КУЛЬТ ЛИЧНОСТИ: Вытеснение страха


Для сегодняшнего слуха и глаза все слова звучат и выглядят диковато – 50-летие доклада первого секретаря ЦК КПСС Н. С. Хрущева ХХ съезду КПСС “О культе личности и его последствиях”.

Давно исчезла КПСС вместе со своими ЦК, секретарями и съездами; мало кому ведома сама личность Хрущева, равно как и смысл странноватого квазифилософического словосочетания “культ личности”. Что, собственно, отмечаем?

Хрущев самой внешностью порождал смех и анекдоты. Помню один, гулявший в дни осуждения – по инициативе, натурально, Хрущева – “антипартийной группы Молотова, Кагановича, Маленкова и примкнувшего к ним Шепилова”. Председатель колхоза делает информацию о последнем политическом событии: “Есть ли вопросы?” И старушка вопрошает: “А ентого-то, толстого, что про кукурузу-то все кричал, пымали?” Народ предвосхитил события (как в исторических песнях XVI в. предвосхитил убийство Иваном Грозным своего сына) – “пымали” через семь лет, осенью 1964-го, заменив (на 18 лет) Брежневым.

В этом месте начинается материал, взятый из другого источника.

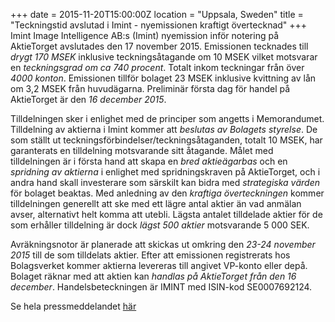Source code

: +++
date = 2015-11-20T15:00:00Z
location = "Uppsala, Sweden"
title = "Teckningstid avslutad i Imint - nyemissionen kraftigt övertecknad"
+++
Imint Image Intelligence AB:s (Imint) nyemission inför notering på AktieTorget avslutades den 17 november 2015.<!--more--> Emissionen tecknades till _drygt 170 MSEK_ inklusive teckningsåtagande om 10 MSEK vilket motsvarar en _teckningsgrad om ca 740 procent_. Totalt inkom teckningar från över _4000 konton_. Emissionen tillför bolaget 23 MSEK inklusive kvittning av lån om 3,2 MSEK från huvudägarna. Preliminär första dag för handel på AktieTorget är den _16 december 2015_.

Tilldelningen sker i enlighet med de principer som angetts i Memorandumet. Tilldelning av aktierna i Imint kommer att _beslutas av Bolagets styrelse_. De som ställt ut teckningsförbindelser/teckningsåtaganden, totalt 10 MSEK, har garanterats en tilldelning motsvarande sitt åtagande. Målet med tilldelningen är i första hand att skapa en _bred aktieägarbas_ och en _spridning av aktierna_ i enlighet med spridningskraven på AktieTorget, och i andra hand skall investerare som särskilt kan bidra med _strategiska värden_ för bolaget beaktas. Med anledning av den _kraftiga överteckningen_ kommer tilldelningen generellt att ske med ett lägre antal aktier än vad anmälan avser, alternativt helt komma att utebli. Lägsta antalet tilldelade aktier för de som erhåller tilldelning är dock _lägst 500 aktier_ motsvarande 5 000 SEK.

Avräkningsnotor är planerade att skickas ut omkring den _23-24 november 2015_ till de som tilldelats aktier. Efter att emissionen registrerats hos Bolagsverket kommer aktierna levereras till angivet VP-konto eller depå. Bolaget räknar med att aktien kan _handlas på AktieTorget från den 16 december_. Handelsbeteckningen är IMINT med ISIN-kod SE0007692124.

Se hela pressmeddelandet [här](pressmeddelande-imint-20-nov-2015-teckningstid-avslutad.pdf)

“...Портрет его и начинается с портрета, – написал Андрей Битов в своем эссе “Самый лысый и самый смелый: к столетию Хрущева”, – лысый, круглый, нос картошкой, оттопыренные уши, живот и косоворотка. Таким же он вышел, отодвинув сталинских соколов, к нам. Мы облегченно смеялись... Никто до сих пор не заметил, что смех этот уже был свободой”. Вот это и есть самое главное следствие. Еще не доклада – самого физического ухода Сталина, полубога, несущего в себе страх и смерть, из политической жизни страны.

Расколдовывание

Оказалось, что одного этого уже достаточно, чтобы некто смелый смог проявить смелость. Хотя вплоть до самого доклада риск оставался. Андрей Битов справедливо (в нашем крайне несправедливом к соотечественникам обществе) говорит о “невиданной исторической смелости” Хрущева, решившегося произнести на партсъезде этот самый доклад.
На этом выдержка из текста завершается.